Adrienne Washington Good neighbors are as precious as rare gems and as difficult to come by for too many who spread terrible “knucklehead neighbors” tales.
President-elect Barack Obama and his family have barely moved to the nation’s capital and already Washingtonians are reeling from the positive and negative effects of the presence of their new neighbors.
Traffic tie-ups and long delays marked the first family-elect’s back-to-work and school Monday as media hounds hawked the Obama girls on their first day to the posh private Sidwell Friends School in Northwest.
Let’s not make that gridlocked trek a daily occurrence, not just for the sake of stressed area commuters but more for the privacy of the young girls, Malia and Sasha.
In an initial show of good neighborliness, Mr. Obama and the Presidential Inaugural Committee announced Monday that the main ball on Jan. 20 will be dubbed a “Neighborhood Ball” and focus on average Americans, particularly those disenfranchised residents of the District.
“This is an inauguration for all Americans,” Mr. Obama said. “I want to make sure that we had an event that would be open to our new neighborhood here in Washington, D.C., and also neighborhoods across the country.”
All Americans? Surely Mr. Obama knows that D.C. residents do not enjoy the fundamental rights of “all Americans.”
Tickets are specifically being set aside for D.C. residents to attend the premiere event at the Walter E. Washington Convention Center, named after the city’s first elected mayor, and “will be free or at an affordable price.”

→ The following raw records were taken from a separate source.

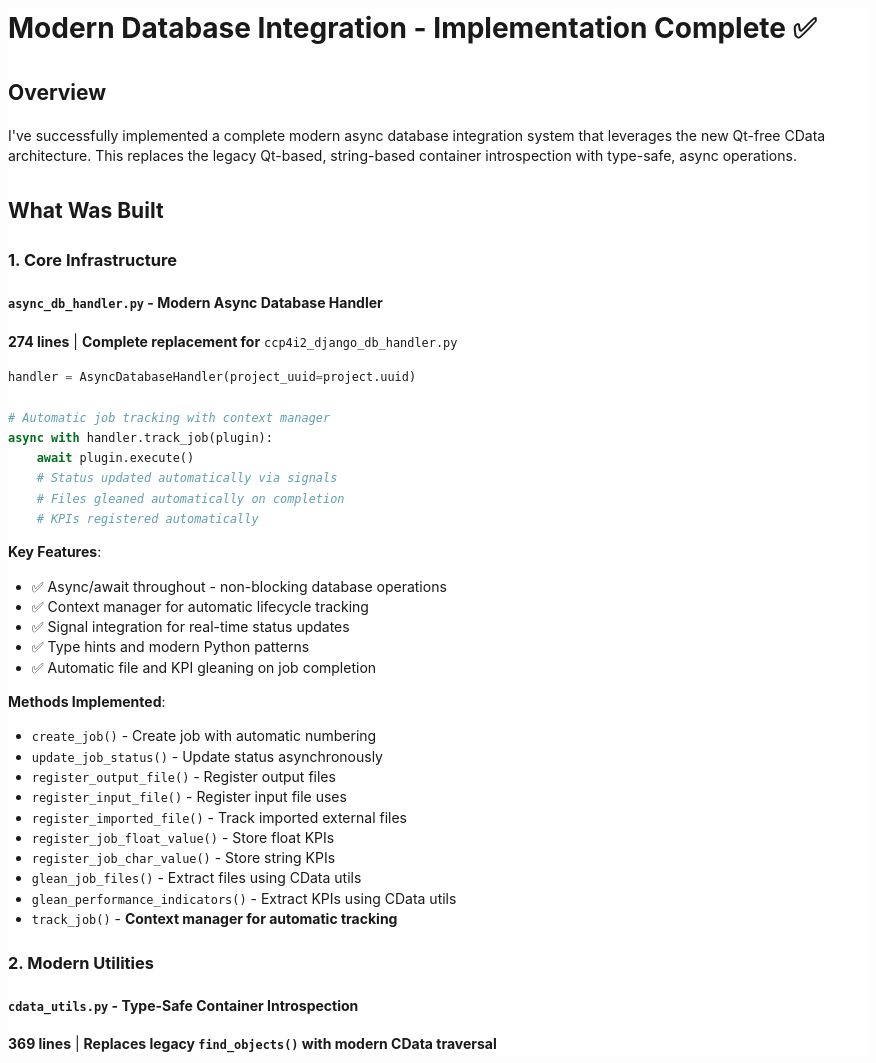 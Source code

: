 # Modern Database Integration - Implementation Complete ✅

## Overview

I've successfully implemented a complete modern async database integration system that leverages the new Qt-free CData architecture. This replaces the legacy Qt-based, string-based container introspection with type-safe, async operations.

## What Was Built

### 1. Core Infrastructure

#### `async_db_handler.py` - Modern Async Database Handler
**274 lines** | **Complete replacement for** `ccp4i2_django_db_handler.py`

```python
handler = AsyncDatabaseHandler(project_uuid=project.uuid)

# Automatic job tracking with context manager
async with handler.track_job(plugin):
    await plugin.execute()
    # Status updated automatically via signals
    # Files gleaned automatically on completion
    # KPIs registered automatically
```

**Key Features**:
- ✅ Async/await throughout - non-blocking database operations
- ✅ Context manager for automatic lifecycle tracking
- ✅ Signal integration for real-time status updates
- ✅ Type hints and modern Python patterns
- ✅ Automatic file and KPI gleaning on job completion

**Methods Implemented**:
- `create_job()` - Create job with automatic numbering
- `update_job_status()` - Update status asynchronously
- `register_output_file()` - Register output files
- `register_input_file()` - Register input file uses
- `register_imported_file()` - Track imported external files
- `register_job_float_value()` - Store float KPIs
- `register_job_char_value()` - Store string KPIs
- `glean_job_files()` - Extract files using CData utils
- `glean_performance_indicators()` - Extract KPIs using CData utils
- `track_job()` - **Context manager for automatic tracking**

### 2. Modern Utilities

#### `cdata_utils.py` - Type-Safe Container Introspection
**369 lines** | **Replaces legacy `find_objects()` with modern CData traversal**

How nice of you, neighbor.
No word yet, though, on whether the limousine transporting the historic 44th president down America’s Main Street will display the “Taxation without Representation” license plates, as the D.C. Council requested to subtly let the world know that 600,000 Americans do not have voting rights in Congress.
Symbolic gestures are fine, but they are no substitute for the real thing.
No doubt D.C. residents are pleased that the president-elect is hosting a party, in part, to recognize his new neighbors, but they may be even more welcome if he got the leaders of his party to enact legislation that would grant the city’s only delegate a vote in the House, ASAP.
“Obama in the house.” What about “Dee Cee” in the House?
On Tuesday, D.C. Delegate Eleanor Holmes Norton, a Democrat, along with Sen. Joe Lieberman, Connecticut independent, and Sen. Orrin G. Hatch, Utah Republican, reintroduced the D.C. House Voting Rights Act as Congress began its 111th session.
The bill, which raises the number of U.S. representatives from 435 to 437, allows for one vote for D.C. residents, who are predominantly Democrats, and an additional vote for Utah citizens, who are predominantly Republicans.